Reise in die Ost-Ukraine

Im Anschluss an die Gespräche in Kiew reiste der deutsche Außenminister weiter in die ost-ukrainische Millionenstadt Donezk, wo es in den vergangenen Wochen pro-russische Proteste gegeben hatte. In der von Bergbau- und Schwerindustrie geprägten Stadt traf Steinmeier unter anderem den Gouverneur der Region, Serhij Taruta, zu einem ausführlichen Austausch. Zudem nutzte der Außenminister den Besuch in Donezk, um sich von einem deutschen OSZE-Experten über die angespannte Sicherheitslage in der Region informieren zu lassen.

Steinmeier und Taruta
Steinmeier und Taruta© Photothek/Gottschalk

Kurz vor der Ankunft Steinmeiers in Donezk hatte es erneut pro-russische Proteste vor der Distriktverwaltung gegeben – allerdings mit deutlich weniger als den zunächst erwarteten 10.000 Teilnehmern.

Nach seinen Gesprächen vor Ort zeigte sich Steinmeier dann auch vorsichtig optimistisch. Die Lage in der Ostukraine sei zwar weiterhin alles andere als stabil. Die Gespräche, die er in Kiew und Donezk geführt habe, hätten ihm aber Zuversicht gegeben. Er habe den Eindruck, dass akzeptiert sei, dass es eine neue Ukraine geben wird.

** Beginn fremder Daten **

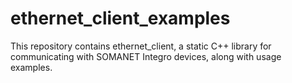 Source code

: # ethernet_client_examples
This repository contains ethernet_client, a static C++ library for communicating with SOMANET Integro devices, along with usage examples.

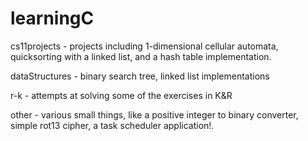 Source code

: # learningC    
    
cs11projects - projects including 1-dimensional cellular automata, quicksorting with a linked list, and a hash table implementation.    
    
dataStructures - binary search tree, linked list implementations    
    
r-k - attempts at solving some of the exercises in K&R    
    
other - various small things, like a positive integer to binary converter, simple rot13 cipher, a task scheduler application!. 
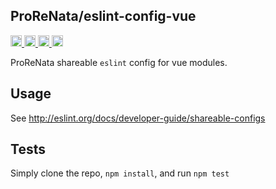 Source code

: <a name="ProReNata/eslint-config-vue"></a>

## ProReNata/eslint-config-vue
<a href="https://travis-ci.org/ProReNata/eslint-config-vue"
title="Travis status">
<img
src="https://travis-ci.org/ProReNata/eslint-config-vue.svg?branch=master"
alt="Travis status" height="18">
</a>
<a href="https://david-dm.org/ProReNata/eslint-config-vue"
title="Dependency status">
<img src="https://david-dm.org/ProReNata/eslint-config-vue.svg"
alt="Dependency status" height="18"/>
</a>
<a
href="https://david-dm.org/ProReNata/eslint-config-vue#info=devDependencies"
title="devDependency status">
<img src="https://david-dm.org/ProReNata/eslint-config-vue/dev-status.svg"
alt="devDependency status" height="18"/>
</a>
<a href="https://badge.fury.io/js/%40xotic750%2FProReNata/eslint-config-vue" title="npm version">
<img src="https://badge.fury.io/js/%40xotic750%2FProReNata/eslint-config-vue.svg"
alt="npm version" height="18">
</a>

ProReNata shareable `eslint` config for vue modules.

## Usage
See http://eslint.org/docs/developer-guide/shareable-configs

## Tests
Simply clone the repo, `npm install`, and run `npm test`

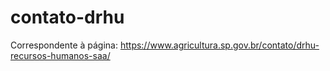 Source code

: # contato-drhu
Correspondente à página: https://www.agricultura.sp.gov.br/contato/drhu-recursos-humanos-saa/
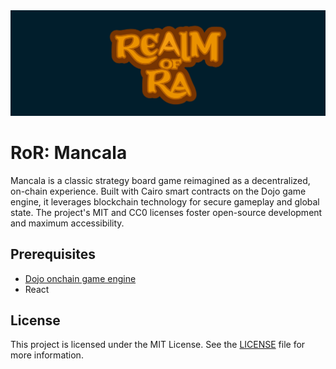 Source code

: <div align="center">
  <img src="/assets/banner.jpeg"></img>
</div>

# RoR: Mancala

Mancala is a classic strategy board game reimagined as a decentralized, on-chain experience. Built with Cairo smart contracts on the Dojo game engine, it leverages blockchain technology for secure gameplay and global state. The project's MIT and CC0 licenses foster open-source development and maximum accessibility.

## Prerequisites

- [Dojo onchain game engine](https://book.dojoengine.org)
- React

## License

This project is licensed under the MIT License. See the [LICENSE](LICENSE) file for more information.
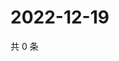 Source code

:# 2022-12-19

共 0 条

<!-- BEGIN WEIBO -->
<!-- 最后更新时间 Mon Dec 19 2022 02:14:50 GMT+0800 (China Standard Time) -->

<!-- END WEIBO -->
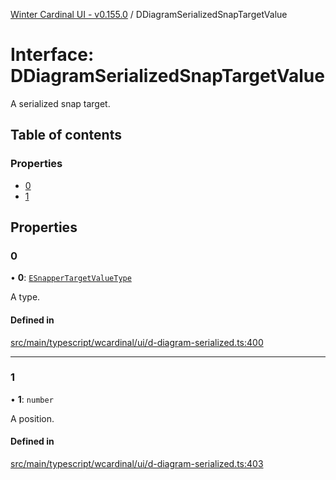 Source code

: [Winter Cardinal UI - v0.155.0](../index.md) / DDiagramSerializedSnapTargetValue

# Interface: DDiagramSerializedSnapTargetValue

A serialized snap target.

## Table of contents

### Properties

- [0](DDiagramSerializedSnapTargetValue.md#0)
- [1](DDiagramSerializedSnapTargetValue.md#1)

## Properties

### 0

• **0**: [`ESnapperTargetValueType`](../index.md#esnappertargetvaluetype)

A type.

#### Defined in

[src/main/typescript/wcardinal/ui/d-diagram-serialized.ts:400](https://github.com/winter-cardinal/winter-cardinal-ui/blob/v0.155.0/src/main/typescript/wcardinal/ui/d-diagram-serialized.ts#L400)

___

### 1

• **1**: `number`

A position.

#### Defined in

[src/main/typescript/wcardinal/ui/d-diagram-serialized.ts:403](https://github.com/winter-cardinal/winter-cardinal-ui/blob/v0.155.0/src/main/typescript/wcardinal/ui/d-diagram-serialized.ts#L403)
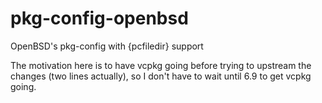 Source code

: # pkg-config-openbsd
OpenBSD's pkg-config with {pcfiledir} support

The motivation here is to have vcpkg going before trying to upstream the changes (two lines actually), so I don't have to wait until 6.9 to get vcpkg going.

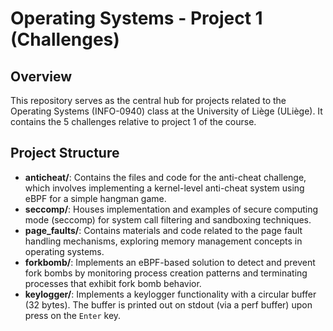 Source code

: # Operating Systems - Project 1 (Challenges)

## Overview

This repository serves as the central hub for projects related to the Operating Systems (INFO-0940) class at the University of Liège (ULiège). It contains the 5 challenges relative to project 1 of the course.

## Project Structure

- **anticheat/**: Contains the files and code for the anti-cheat challenge, which involves implementing a kernel-level anti-cheat system using eBPF for a simple hangman game.
- **seccomp/**: Houses implementation and examples of secure computing mode (seccomp) for system call filtering and sandboxing techniques.
- **page_faults/**: Contains materials and code related to the page fault handling mechanisms, exploring memory management concepts in operating systems.
- **forkbomb/**: Implements an eBPF-based solution to detect and prevent fork bombs by monitoring process creation patterns and terminating processes that exhibit fork bomb behavior.
- **keylogger/**: Implements a keylogger functionality with a circular buffer (32 bytes). The buffer is printed out on stdout (via a perf buffer) upon press on the `Enter` key.

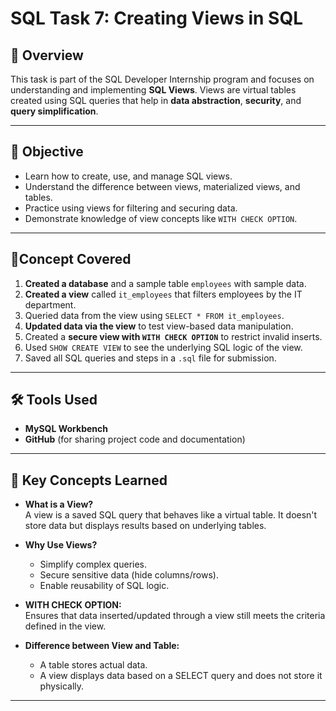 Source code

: # SQL Task 7: Creating Views in SQL

## 📘 Overview

This task is part of the SQL Developer Internship program and focuses on understanding and implementing **SQL Views**. Views are virtual tables created using SQL queries that help in **data abstraction**, **security**, and **query simplification**.

---

## 🎯 Objective

- Learn how to create, use, and manage SQL views.
- Understand the difference between views, materialized views, and tables.
- Practice using views for filtering and securing data.
- Demonstrate knowledge of view concepts like `WITH CHECK OPTION`.

---

## 🧱Concept Covered

1. **Created a database** and a sample table `employees` with sample data.
2. **Created a view** called `it_employees` that filters employees by the IT department.
3. Queried data from the view using `SELECT * FROM it_employees`.
4. **Updated data via the view** to test view-based data manipulation.
5. Created a **secure view with `WITH CHECK OPTION`** to restrict invalid inserts.
6. Used `SHOW CREATE VIEW` to see the underlying SQL logic of the view.
7. Saved all SQL queries and steps in a `.sql` file for submission.

---

## 🛠 Tools Used

- **MySQL Workbench** 
- **GitHub** (for sharing project code and documentation)

---

## 🧠 Key Concepts Learned

- **What is a View?**  
  A view is a saved SQL query that behaves like a virtual table. It doesn't store data but displays results based on underlying tables.

- **Why Use Views?**
  - Simplify complex queries.
  - Secure sensitive data (hide columns/rows).
  - Enable reusability of SQL logic.

- **WITH CHECK OPTION:**  
  Ensures that data inserted/updated through a view still meets the criteria defined in the view.

- **Difference between View and Table:**
  - A table stores actual data.
  - A view displays data based on a SELECT query and does not store it physically.

---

Die Region um Donezk, der Donbass, ist von zentraler Bedeutung für die Ukraine. Die von Bergbau und Schwerindustrie geprägte Region an der Grenze zu Russland ist das industrielle Herz des Landes. Hier werden rund 20 Prozent der ukrainischen Wirtschaftsleistung erarbeitet. Zudem ist die Region stark russisch geprägt. Im Zuge der Krim-Krise fanden in den letzten Wochen zahlreiche pro-russische Proteste statt, bei denen es teilweise zu gewalttätigen Auseinandersetzungen gekommen ist.